» Provided records
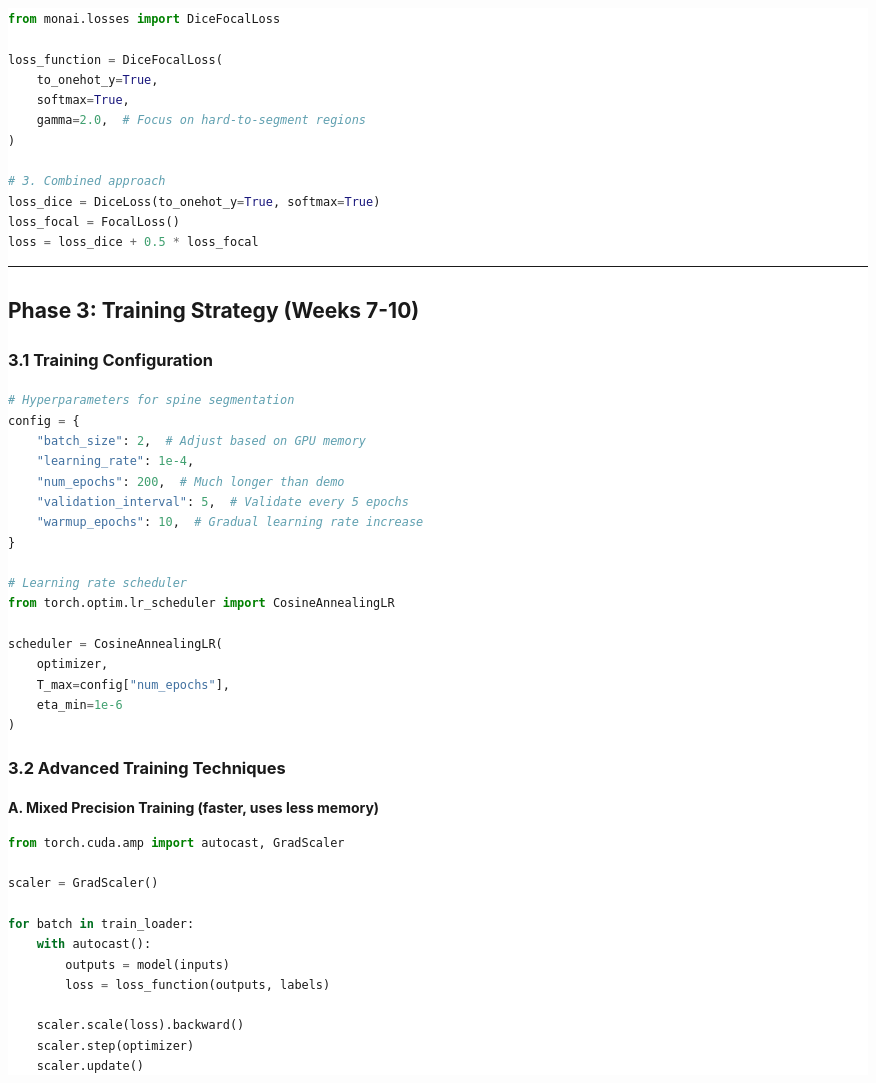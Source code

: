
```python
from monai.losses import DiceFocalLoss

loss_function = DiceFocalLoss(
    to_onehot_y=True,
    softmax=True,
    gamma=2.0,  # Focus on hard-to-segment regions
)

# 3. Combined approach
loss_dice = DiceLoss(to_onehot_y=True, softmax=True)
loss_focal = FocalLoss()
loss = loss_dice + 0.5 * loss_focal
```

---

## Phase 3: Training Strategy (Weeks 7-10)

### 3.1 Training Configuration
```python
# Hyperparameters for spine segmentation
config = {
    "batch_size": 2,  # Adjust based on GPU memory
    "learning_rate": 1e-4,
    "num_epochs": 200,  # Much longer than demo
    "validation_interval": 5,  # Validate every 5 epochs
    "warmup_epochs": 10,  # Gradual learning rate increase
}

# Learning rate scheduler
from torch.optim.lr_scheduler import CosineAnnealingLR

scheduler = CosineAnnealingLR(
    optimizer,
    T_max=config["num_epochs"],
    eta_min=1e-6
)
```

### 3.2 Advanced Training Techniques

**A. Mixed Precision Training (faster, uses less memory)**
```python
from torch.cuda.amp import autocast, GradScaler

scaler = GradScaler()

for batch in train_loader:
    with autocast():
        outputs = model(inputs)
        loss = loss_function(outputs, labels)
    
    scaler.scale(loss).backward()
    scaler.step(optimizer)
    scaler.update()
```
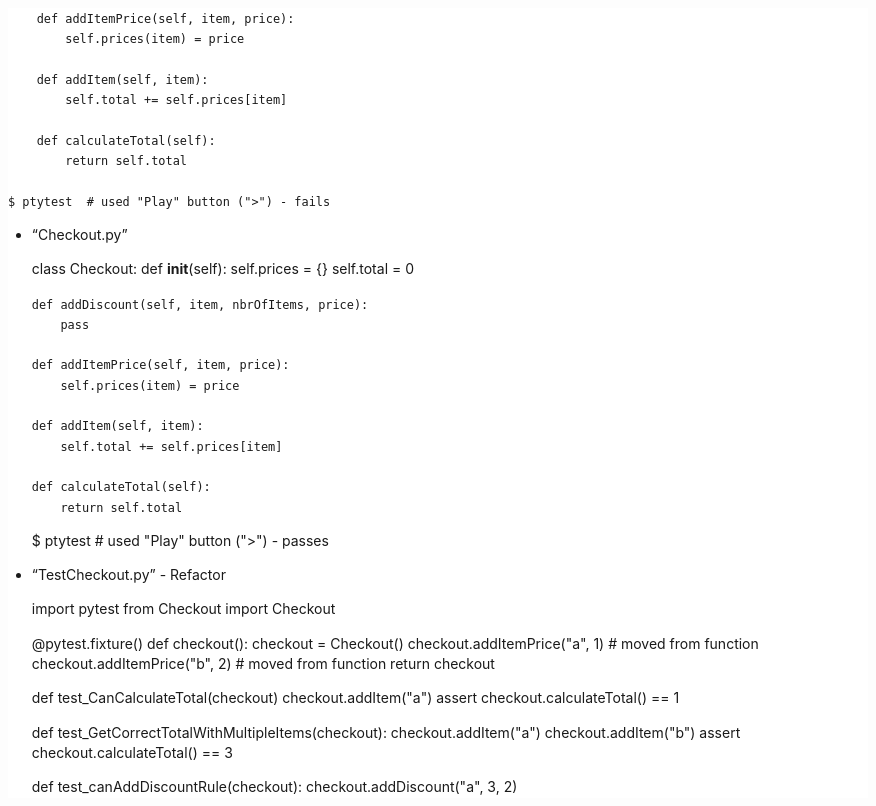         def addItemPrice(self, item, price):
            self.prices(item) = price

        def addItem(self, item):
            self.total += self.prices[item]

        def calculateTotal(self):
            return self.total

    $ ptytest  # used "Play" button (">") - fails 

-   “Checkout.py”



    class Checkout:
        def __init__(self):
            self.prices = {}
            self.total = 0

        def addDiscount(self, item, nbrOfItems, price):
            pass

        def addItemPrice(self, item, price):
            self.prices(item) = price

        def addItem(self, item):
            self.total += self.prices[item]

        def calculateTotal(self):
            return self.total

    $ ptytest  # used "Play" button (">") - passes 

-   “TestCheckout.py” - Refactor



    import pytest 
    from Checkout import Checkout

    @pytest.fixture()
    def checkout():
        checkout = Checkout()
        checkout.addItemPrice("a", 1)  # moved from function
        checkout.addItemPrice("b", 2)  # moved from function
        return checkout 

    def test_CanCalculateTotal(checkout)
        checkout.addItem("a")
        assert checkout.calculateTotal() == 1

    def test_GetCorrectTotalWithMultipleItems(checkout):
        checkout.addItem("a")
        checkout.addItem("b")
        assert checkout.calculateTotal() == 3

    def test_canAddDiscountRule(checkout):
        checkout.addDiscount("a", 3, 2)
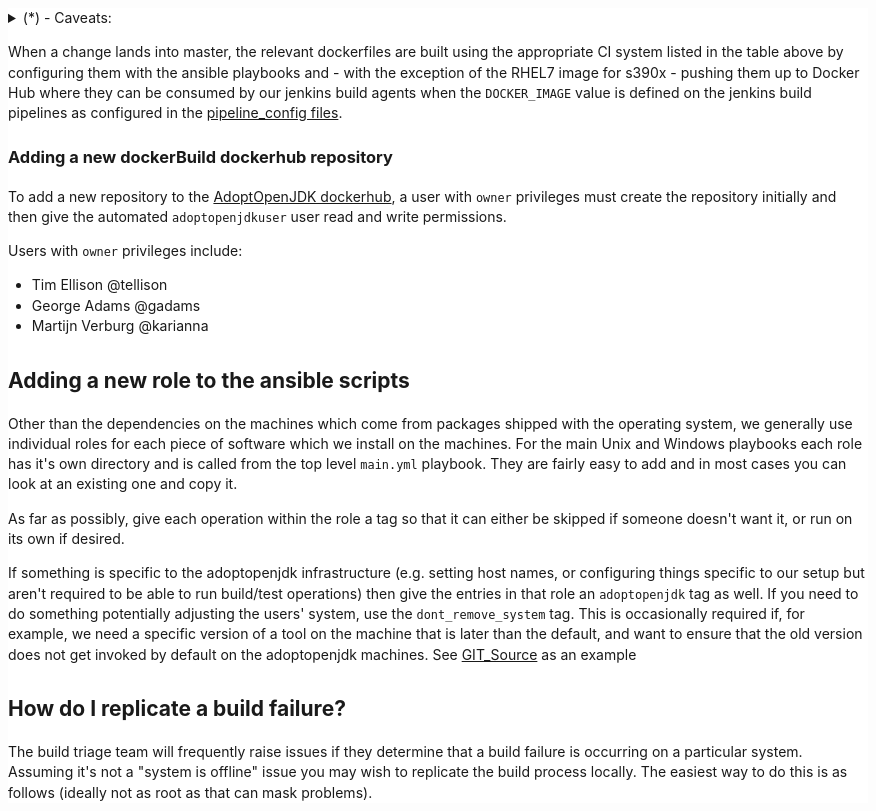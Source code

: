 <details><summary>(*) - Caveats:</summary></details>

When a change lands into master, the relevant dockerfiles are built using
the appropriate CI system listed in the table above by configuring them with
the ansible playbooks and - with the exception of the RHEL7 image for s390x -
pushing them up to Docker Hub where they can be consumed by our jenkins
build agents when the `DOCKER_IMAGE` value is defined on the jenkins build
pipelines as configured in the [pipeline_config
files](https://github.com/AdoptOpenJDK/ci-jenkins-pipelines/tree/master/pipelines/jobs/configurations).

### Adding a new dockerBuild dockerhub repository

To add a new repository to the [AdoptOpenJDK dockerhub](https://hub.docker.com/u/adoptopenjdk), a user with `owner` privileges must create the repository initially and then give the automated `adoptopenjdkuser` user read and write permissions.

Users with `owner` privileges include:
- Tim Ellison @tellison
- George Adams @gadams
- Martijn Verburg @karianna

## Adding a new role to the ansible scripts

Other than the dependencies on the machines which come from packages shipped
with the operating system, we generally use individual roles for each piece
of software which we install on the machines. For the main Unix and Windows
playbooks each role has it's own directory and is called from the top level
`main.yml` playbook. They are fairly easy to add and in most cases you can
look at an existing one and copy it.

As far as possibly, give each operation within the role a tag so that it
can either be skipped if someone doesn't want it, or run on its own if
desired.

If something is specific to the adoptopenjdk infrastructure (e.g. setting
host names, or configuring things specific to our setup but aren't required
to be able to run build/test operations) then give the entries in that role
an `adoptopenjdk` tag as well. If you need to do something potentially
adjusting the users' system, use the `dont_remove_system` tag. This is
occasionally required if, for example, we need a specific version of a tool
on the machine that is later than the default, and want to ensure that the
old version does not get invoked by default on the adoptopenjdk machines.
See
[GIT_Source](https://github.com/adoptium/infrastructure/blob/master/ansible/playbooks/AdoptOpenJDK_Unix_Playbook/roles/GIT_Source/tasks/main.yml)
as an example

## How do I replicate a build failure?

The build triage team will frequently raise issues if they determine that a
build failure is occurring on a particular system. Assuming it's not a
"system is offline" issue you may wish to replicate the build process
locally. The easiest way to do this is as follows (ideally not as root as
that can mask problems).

» Exercise prompt
Your answer should consist of the lines above that hold the word "privileges".

» Result
To add a new repository to the [AdoptOpenJDK dockerhub](https://hub.docker.com/u/adoptopenjdk), a user with `owner` privileges must create the repository initially and then give the automated `adoptopenjdkuser` user read and write permissions.
Users with `owner` privileges include:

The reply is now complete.